- PROBLEM REQUIREMENTS -
Every line below should be set down exactly as it appears.

________________

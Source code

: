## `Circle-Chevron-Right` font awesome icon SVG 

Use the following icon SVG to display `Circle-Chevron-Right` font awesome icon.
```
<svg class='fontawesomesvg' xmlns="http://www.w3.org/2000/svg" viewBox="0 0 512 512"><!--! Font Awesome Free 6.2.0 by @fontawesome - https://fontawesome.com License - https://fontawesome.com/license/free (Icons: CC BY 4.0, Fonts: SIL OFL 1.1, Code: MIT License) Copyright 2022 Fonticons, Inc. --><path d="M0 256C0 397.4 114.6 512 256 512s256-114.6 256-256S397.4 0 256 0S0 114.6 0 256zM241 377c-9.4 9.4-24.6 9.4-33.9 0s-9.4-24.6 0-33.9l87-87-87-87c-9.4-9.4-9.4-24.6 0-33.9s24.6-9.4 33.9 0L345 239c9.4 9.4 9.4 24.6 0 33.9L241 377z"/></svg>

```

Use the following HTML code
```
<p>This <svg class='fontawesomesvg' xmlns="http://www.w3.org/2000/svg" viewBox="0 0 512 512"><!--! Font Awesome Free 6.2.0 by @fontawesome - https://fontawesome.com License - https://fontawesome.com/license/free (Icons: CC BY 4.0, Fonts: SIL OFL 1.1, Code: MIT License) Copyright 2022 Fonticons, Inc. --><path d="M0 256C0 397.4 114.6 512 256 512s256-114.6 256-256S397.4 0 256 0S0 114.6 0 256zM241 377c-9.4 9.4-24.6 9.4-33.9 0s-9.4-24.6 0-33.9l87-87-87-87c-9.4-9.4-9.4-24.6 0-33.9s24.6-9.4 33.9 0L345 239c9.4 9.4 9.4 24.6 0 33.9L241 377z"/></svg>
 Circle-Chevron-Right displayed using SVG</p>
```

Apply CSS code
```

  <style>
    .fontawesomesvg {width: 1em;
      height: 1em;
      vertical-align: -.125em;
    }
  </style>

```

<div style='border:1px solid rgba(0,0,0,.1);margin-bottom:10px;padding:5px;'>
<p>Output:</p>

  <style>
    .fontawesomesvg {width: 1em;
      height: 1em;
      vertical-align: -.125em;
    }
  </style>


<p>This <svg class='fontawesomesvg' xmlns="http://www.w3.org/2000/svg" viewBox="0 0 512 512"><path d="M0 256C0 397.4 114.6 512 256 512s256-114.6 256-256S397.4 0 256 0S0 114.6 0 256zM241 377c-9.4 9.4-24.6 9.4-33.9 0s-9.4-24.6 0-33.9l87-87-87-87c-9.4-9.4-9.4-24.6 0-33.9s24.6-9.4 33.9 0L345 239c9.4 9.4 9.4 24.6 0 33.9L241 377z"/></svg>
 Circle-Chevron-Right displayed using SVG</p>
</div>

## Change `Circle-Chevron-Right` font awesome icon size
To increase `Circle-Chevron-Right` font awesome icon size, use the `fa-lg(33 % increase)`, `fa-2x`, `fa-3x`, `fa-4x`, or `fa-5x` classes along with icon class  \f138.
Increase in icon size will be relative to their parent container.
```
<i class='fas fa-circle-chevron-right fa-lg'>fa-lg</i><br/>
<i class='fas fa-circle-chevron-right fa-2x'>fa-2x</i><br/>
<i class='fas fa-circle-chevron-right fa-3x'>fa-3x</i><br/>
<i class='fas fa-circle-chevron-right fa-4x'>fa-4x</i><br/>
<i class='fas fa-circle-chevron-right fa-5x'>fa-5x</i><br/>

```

________________

- WRITTEN SOLUTION -
Source code

:## `Circle-Chevron-Right` font awesome icon SVG 

Use the following icon SVG to display `Circle-Chevron-Right` font awesome icon.
```
<svg class='fontawesomesvg' xmlns="http://www.w3.org/2000/svg" viewBox="0 0 512 512"><!--! Font Awesome Free 6.2.0 by @fontawesome - https://fontawesome.com License - https://fontawesome.com/license/free (Icons: CC BY 4.0, Fonts: SIL OFL 1.1, Code: MIT License) Copyright 2022 Fonticons, Inc. --><path d="M0 256C0 397.4 114.6 512 256 512s256-114.6 256-256S397.4 0 256 0S0 114.6 0 256zM241 377c-9.4 9.4-24.6 9.4-33.9 0s-9.4-24.6 0-33.9l87-87-87-87c-9.4-9.4-9.4-24.6 0-33.9s24.6-9.4 33.9 0L345 239c9.4 9.4 9.4 24.6 0 33.9L241 377z"/></svg>

```

Use the following HTML code
```
<p>This <svg class='fontawesomesvg' xmlns="http://www.w3.org/2000/svg" viewBox="0 0 512 512"><!--! Font Awesome Free 6.2.0 by @fontawesome - https://fontawesome.com License - https://fontawesome.com/license/free (Icons: CC BY 4.0, Fonts: SIL OFL 1.1, Code: MIT License) Copyright 2022 Fonticons, Inc. --><path d="M0 256C0 397.4 114.6 512 256 512s256-114.6 256-256S397.4 0 256 0S0 114.6 0 256zM241 377c-9.4 9.4-24.6 9.4-33.9 0s-9.4-24.6 0-33.9l87-87-87-87c-9.4-9.4-9.4-24.6 0-33.9s24.6-9.4 33.9 0L345 239c9.4 9.4 9.4 24.6 0 33.9L241 377z"/></svg>
 Circle-Chevron-Right displayed using SVG</p>
```

Apply CSS code
```

  <style>
    .fontawesomesvg {width: 1em;
      height: 1em;
      vertical-align: -.125em;
    }
  </style>

```

<div style='border:1px solid rgba(0,0,0,.1);margin-bottom:10px;padding:5px;'>
<p>Output:</p>

  <style>
    .fontawesomesvg {width: 1em;
      height: 1em;
      vertical-align: -.125em;
    }
  </style>


<p>This <svg class='fontawesomesvg' xmlns="http://www.w3.org/2000/svg" viewBox="0 0 512 512"><path d="M0 256C0 397.4 114.6 512 256 512s256-114.6 256-256S397.4 0 256 0S0 114.6 0 256zM241 377c-9.4 9.4-24.6 9.4-33.9 0s-9.4-24.6 0-33.9l87-87-87-87c-9.4-9.4-9.4-24.6 0-33.9s24.6-9.4 33.9 0L345 239c9.4 9.4 9.4 24.6 0 33.9L241 377z"/></svg>
 Circle-Chevron-Right displayed using SVG</p>
</div>

## Change `Circle-Chevron-Right` font awesome icon size
To increase `Circle-Chevron-Right` font awesome icon size, use the `fa-lg(33 % increase)`, `fa-2x`, `fa-3x`, `fa-4x`, or `fa-5x` classes along with icon class  \f138.
Increase in icon size will be relative to their parent container.
```
<i class='fas fa-circle-chevron-right fa-lg'>fa-lg</i><br/>
<i class='fas fa-circle-chevron-right fa-2x'>fa-2x</i><br/>
<i class='fas fa-circle-chevron-right fa-3x'>fa-3x</i><br/>
<i class='fas fa-circle-chevron-right fa-4x'>fa-4x</i><br/>
<i class='fas fa-circle-chevron-right fa-5x'>fa-5x</i><br/>

```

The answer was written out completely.